_ACTION ITEM_
An exact transcript of every entry is required, without any of the pictures.
-- DATA TO USE follows --
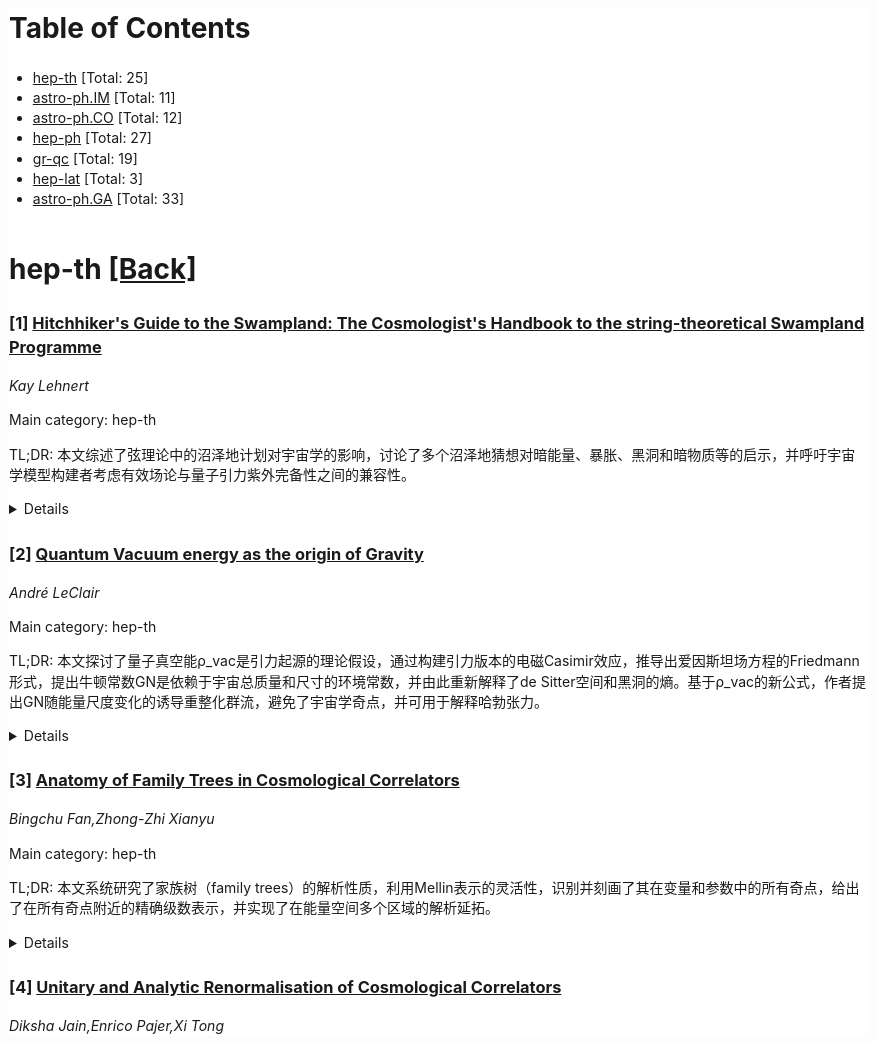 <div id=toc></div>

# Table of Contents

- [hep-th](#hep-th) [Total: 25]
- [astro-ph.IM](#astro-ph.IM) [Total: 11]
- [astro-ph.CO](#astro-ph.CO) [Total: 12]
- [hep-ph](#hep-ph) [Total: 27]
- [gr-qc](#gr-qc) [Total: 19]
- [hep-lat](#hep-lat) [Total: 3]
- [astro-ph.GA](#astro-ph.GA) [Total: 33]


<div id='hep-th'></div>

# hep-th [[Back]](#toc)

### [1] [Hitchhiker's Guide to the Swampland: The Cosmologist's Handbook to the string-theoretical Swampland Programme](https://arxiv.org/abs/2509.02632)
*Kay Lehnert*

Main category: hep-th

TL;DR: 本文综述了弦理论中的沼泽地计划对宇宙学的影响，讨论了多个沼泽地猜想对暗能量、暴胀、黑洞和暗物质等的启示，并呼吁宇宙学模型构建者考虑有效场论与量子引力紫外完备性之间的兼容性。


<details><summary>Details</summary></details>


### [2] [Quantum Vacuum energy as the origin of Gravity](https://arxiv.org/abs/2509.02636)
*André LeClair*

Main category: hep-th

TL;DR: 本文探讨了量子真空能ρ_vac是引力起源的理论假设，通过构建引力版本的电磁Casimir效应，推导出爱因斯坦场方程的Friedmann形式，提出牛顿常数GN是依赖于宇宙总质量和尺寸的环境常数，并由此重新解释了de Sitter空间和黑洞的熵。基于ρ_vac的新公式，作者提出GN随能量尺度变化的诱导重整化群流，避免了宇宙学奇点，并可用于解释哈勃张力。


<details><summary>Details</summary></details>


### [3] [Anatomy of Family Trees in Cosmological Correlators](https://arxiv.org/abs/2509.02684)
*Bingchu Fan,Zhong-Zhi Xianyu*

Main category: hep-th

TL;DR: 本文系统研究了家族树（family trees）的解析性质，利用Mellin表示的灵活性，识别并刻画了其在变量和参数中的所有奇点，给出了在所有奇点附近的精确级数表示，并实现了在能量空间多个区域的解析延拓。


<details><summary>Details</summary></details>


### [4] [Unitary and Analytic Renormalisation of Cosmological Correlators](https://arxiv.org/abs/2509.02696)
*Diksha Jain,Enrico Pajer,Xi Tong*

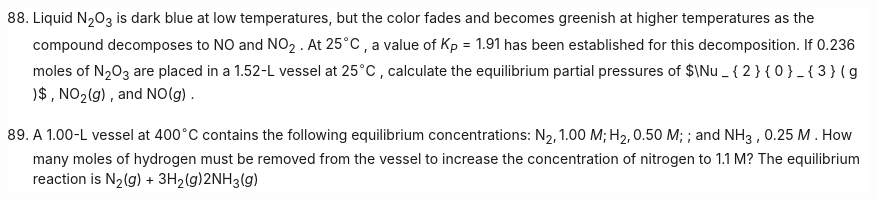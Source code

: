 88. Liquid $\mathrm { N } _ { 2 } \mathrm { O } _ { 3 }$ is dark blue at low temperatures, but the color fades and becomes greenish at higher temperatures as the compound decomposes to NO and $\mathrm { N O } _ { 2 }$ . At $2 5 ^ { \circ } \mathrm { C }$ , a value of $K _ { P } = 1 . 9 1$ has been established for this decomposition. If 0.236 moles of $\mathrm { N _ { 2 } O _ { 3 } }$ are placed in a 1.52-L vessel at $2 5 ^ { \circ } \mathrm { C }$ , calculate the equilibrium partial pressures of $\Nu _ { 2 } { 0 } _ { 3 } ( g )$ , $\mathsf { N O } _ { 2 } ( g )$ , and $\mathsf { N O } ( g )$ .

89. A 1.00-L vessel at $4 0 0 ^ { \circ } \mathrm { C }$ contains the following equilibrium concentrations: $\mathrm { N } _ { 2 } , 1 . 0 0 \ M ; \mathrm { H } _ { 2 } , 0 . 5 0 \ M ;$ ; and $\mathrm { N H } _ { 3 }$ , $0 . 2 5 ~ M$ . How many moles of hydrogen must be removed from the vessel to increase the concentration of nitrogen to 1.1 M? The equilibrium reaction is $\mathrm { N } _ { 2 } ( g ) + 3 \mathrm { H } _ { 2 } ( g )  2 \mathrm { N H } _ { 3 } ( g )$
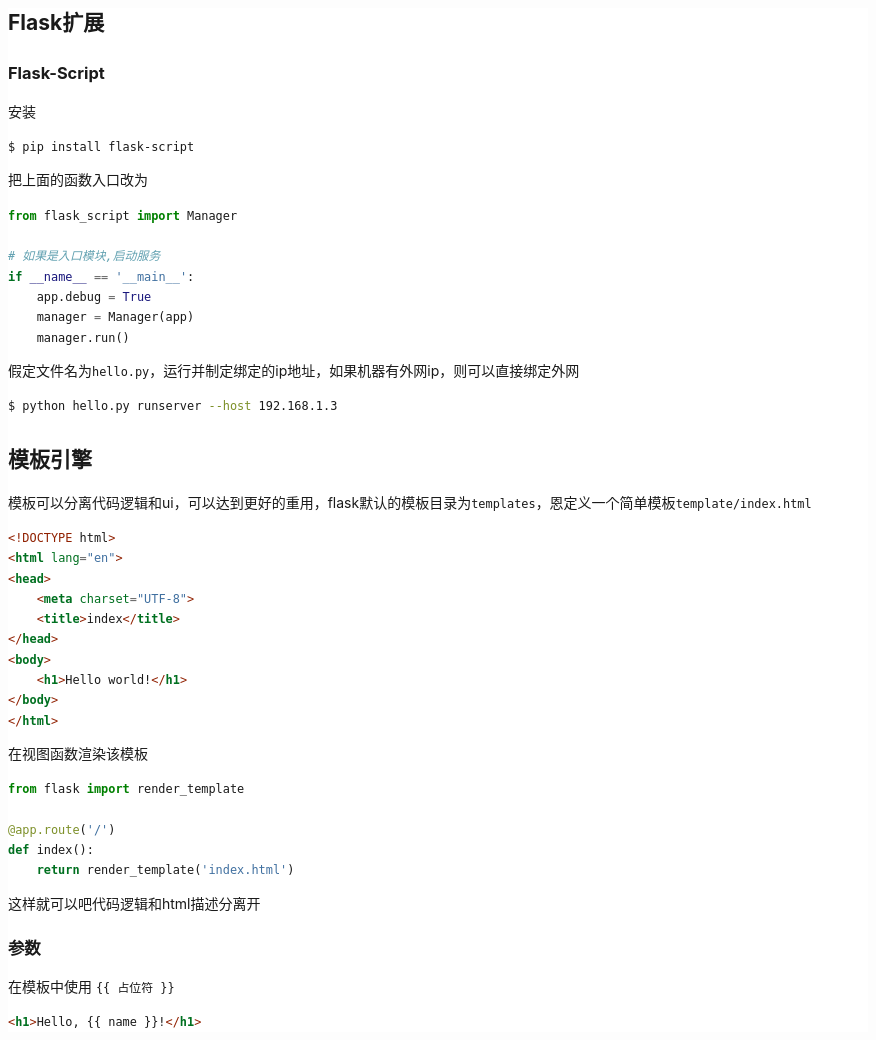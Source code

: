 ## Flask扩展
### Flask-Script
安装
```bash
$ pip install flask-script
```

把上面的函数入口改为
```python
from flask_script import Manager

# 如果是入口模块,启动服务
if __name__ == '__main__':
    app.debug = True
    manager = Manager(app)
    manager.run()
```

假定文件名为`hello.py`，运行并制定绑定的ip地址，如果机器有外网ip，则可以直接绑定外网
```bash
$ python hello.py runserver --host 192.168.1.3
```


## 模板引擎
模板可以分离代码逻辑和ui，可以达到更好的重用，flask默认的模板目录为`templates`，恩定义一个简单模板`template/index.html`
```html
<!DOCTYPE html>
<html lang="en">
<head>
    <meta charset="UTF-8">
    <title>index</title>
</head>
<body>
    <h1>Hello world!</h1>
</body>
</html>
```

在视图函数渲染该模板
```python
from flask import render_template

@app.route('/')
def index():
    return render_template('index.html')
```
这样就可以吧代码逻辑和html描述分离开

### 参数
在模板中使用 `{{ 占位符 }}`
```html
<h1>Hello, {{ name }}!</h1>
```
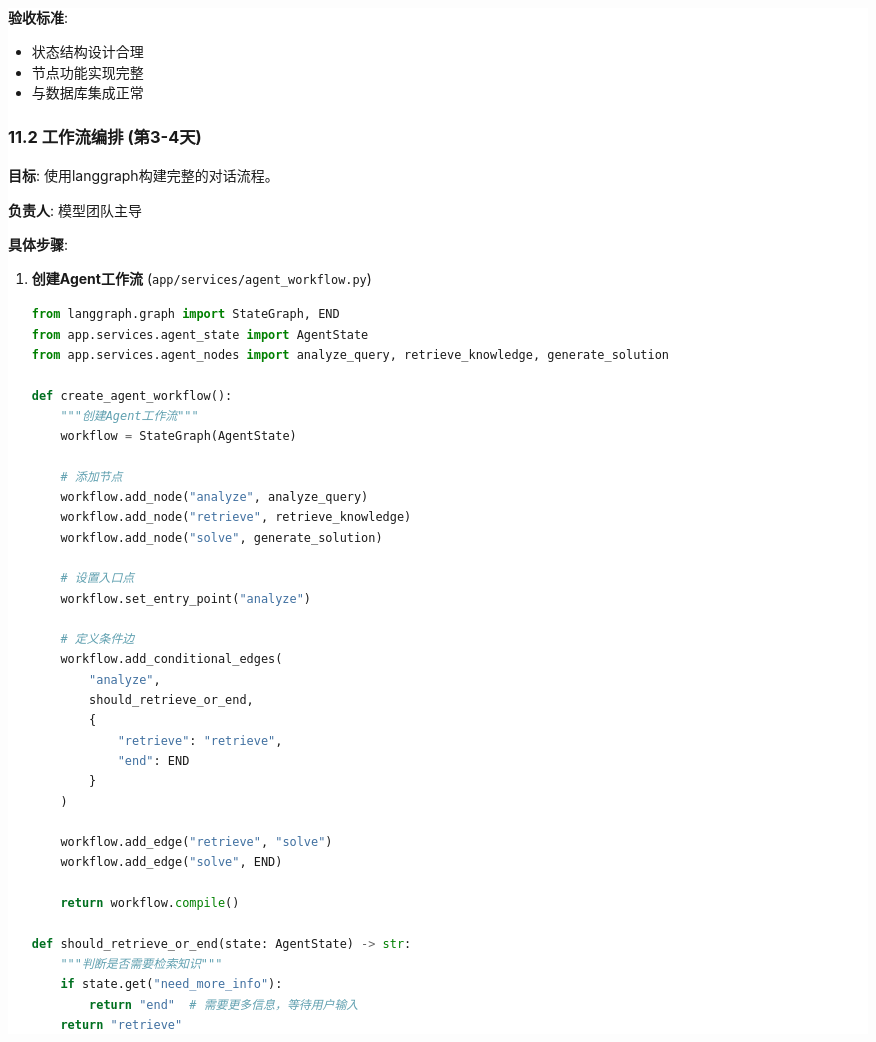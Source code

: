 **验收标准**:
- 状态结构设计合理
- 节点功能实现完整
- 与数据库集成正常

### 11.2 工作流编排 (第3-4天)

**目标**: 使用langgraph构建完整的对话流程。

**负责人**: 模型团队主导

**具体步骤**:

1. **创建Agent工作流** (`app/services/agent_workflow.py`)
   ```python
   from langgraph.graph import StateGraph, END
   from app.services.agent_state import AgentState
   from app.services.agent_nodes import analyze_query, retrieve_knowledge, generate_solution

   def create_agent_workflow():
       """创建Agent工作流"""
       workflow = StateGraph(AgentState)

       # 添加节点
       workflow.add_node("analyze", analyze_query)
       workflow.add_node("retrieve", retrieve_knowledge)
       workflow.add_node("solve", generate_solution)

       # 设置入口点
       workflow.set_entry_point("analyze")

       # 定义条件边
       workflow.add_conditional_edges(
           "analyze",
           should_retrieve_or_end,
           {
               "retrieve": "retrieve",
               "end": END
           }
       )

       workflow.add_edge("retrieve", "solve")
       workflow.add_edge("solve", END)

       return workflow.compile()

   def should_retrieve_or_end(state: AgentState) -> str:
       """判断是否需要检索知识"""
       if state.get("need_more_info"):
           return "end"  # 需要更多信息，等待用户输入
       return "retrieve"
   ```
-- DATA TO USE concluded --
_TASK RESULT_
 <div id=toc></div>

# Table of Contents

- [hep-th](#hep-th) [Total: 25]
- [astro-ph.IM](#astro-ph.IM) [Total: 11]
- [astro-ph.CO](#astro-ph.CO) [Total: 12]
- [hep-ph](#hep-ph) [Total: 27]
- [gr-qc](#gr-qc) [Total: 19]
- [hep-lat](#hep-lat) [Total: 3]
- [astro-ph.GA](#astro-ph.GA) [Total: 33]


<div id='hep-th'></div>

# hep-th [[Back]](#toc)

### [1] [Hitchhiker's Guide to the Swampland: The Cosmologist's Handbook to the string-theoretical Swampland Programme](https://arxiv.org/abs/2509.02632)
*Kay Lehnert*

Main category: hep-th

TL;DR: 本文综述了弦理论中的沼泽地计划对宇宙学的影响，讨论了多个沼泽地猜想对暗能量、暴胀、黑洞和暗物质等的启示，并呼吁宇宙学模型构建者考虑有效场论与量子引力紫外完备性之间的兼容性。


<details><summary>Details</summary></details>


### [2] [Quantum Vacuum energy as the origin of Gravity](https://arxiv.org/abs/2509.02636)
*André LeClair*

Main category: hep-th

TL;DR: 本文探讨了量子真空能ρ_vac是引力起源的理论假设，通过构建引力版本的电磁Casimir效应，推导出爱因斯坦场方程的Friedmann形式，提出牛顿常数GN是依赖于宇宙总质量和尺寸的环境常数，并由此重新解释了de Sitter空间和黑洞的熵。基于ρ_vac的新公式，作者提出GN随能量尺度变化的诱导重整化群流，避免了宇宙学奇点，并可用于解释哈勃张力。


<details><summary>Details</summary></details>


### [3] [Anatomy of Family Trees in Cosmological Correlators](https://arxiv.org/abs/2509.02684)
*Bingchu Fan,Zhong-Zhi Xianyu*

Main category: hep-th

TL;DR: 本文系统研究了家族树（family trees）的解析性质，利用Mellin表示的灵活性，识别并刻画了其在变量和参数中的所有奇点，给出了在所有奇点附近的精确级数表示，并实现了在能量空间多个区域的解析延拓。


<details><summary>Details</summary></details>


### [4] [Unitary and Analytic Renormalisation of Cosmological Correlators](https://arxiv.org/abs/2509.02696)
*Diksha Jain,Enrico Pajer,Xi Tong*

Source code

: 88. Liquid $\mathrm { N } _ { 2 } \mathrm { O } _ { 3 }$ is dark blue at low temperatures, but the color fades and becomes greenish at higher temperatures as the compound decomposes to NO and $\mathrm { N O } _ { 2 }$ . At $2 5 ^ { \circ } \mathrm { C }$ , a value of $K _ { P } = 1 . 9 1$ has been established for this decomposition. If 0.236 moles of $\mathrm { N _ { 2 } O _ { 3 } }$ are placed in a 1.52-L vessel at $2 5 ^ { \circ } \mathrm { C }$ , calculate the equilibrium partial pressures of $\Nu _ { 2 } { 0 } _ { 3 } ( g )$ , $\mathsf { N O } _ { 2 } ( g )$ , and $\mathsf { N O } ( g )$ .

89. A 1.00-L vessel at $4 0 0 ^ { \circ } \mathrm { C }$ contains the following equilibrium concentrations: $\mathrm { N } _ { 2 } , 1 . 0 0 \ M ; \mathrm { H } _ { 2 } , 0 . 5 0 \ M ;$ ; and $\mathrm { N H } _ { 3 }$ , $0 . 2 5 ~ M$ . How many moles of hydrogen must be removed from the vessel to increase the concentration of nitrogen to 1.1 M? The equilibrium reaction is $\mathrm { N } _ { 2 } ( g ) + 3 \mathrm { H } _ { 2 } ( g )  2 \mathrm { N H } _ { 3 } ( g )$
Source code

: ## Flask扩展
### Flask-Script
安装
```bash
$ pip install flask-script
```

把上面的函数入口改为
```python
from flask_script import Manager

# 如果是入口模块,启动服务
if __name__ == '__main__':
    app.debug = True
    manager = Manager(app)
    manager.run()
```

假定文件名为`hello.py`，运行并制定绑定的ip地址，如果机器有外网ip，则可以直接绑定外网
```bash
$ python hello.py runserver --host 192.168.1.3
```


## 模板引擎
模板可以分离代码逻辑和ui，可以达到更好的重用，flask默认的模板目录为`templates`，恩定义一个简单模板`template/index.html`
```html
<!DOCTYPE html>
<html lang="en">
<head>
    <meta charset="UTF-8">
    <title>index</title>
</head>
<body>
    <h1>Hello world!</h1>
</body>
</html>
```

在视图函数渲染该模板
```python
from flask import render_template

@app.route('/')
def index():
    return render_template('index.html')
```
这样就可以吧代码逻辑和html描述分离开

### 参数
在模板中使用 `{{ 占位符 }}`
```html
<h1>Hello, {{ name }}!</h1>
```
Source code

: **验收标准**:
- 状态结构设计合理
- 节点功能实现完整
- 与数据库集成正常

### 11.2 工作流编排 (第3-4天)

**目标**: 使用langgraph构建完整的对话流程。

**负责人**: 模型团队主导

**具体步骤**:

1. **创建Agent工作流** (`app/services/agent_workflow.py`)
   ```python
   from langgraph.graph import StateGraph, END
   from app.services.agent_state import AgentState
   from app.services.agent_nodes import analyze_query, retrieve_knowledge, generate_solution

   def create_agent_workflow():
       """创建Agent工作流"""
       workflow = StateGraph(AgentState)

       # 添加节点
       workflow.add_node("analyze", analyze_query)
       workflow.add_node("retrieve", retrieve_knowledge)
       workflow.add_node("solve", generate_solution)

       # 设置入口点
       workflow.set_entry_point("analyze")

       # 定义条件边
       workflow.add_conditional_edges(
           "analyze",
           should_retrieve_or_end,
           {
               "retrieve": "retrieve",
               "end": END
           }
       )

       workflow.add_edge("retrieve", "solve")
       workflow.add_edge("solve", END)

       return workflow.compile()

   def should_retrieve_or_end(state: AgentState) -> str:
       """判断是否需要检索知识"""
       if state.get("need_more_info"):
           return "end"  # 需要更多信息，等待用户输入
       return "retrieve"
   ```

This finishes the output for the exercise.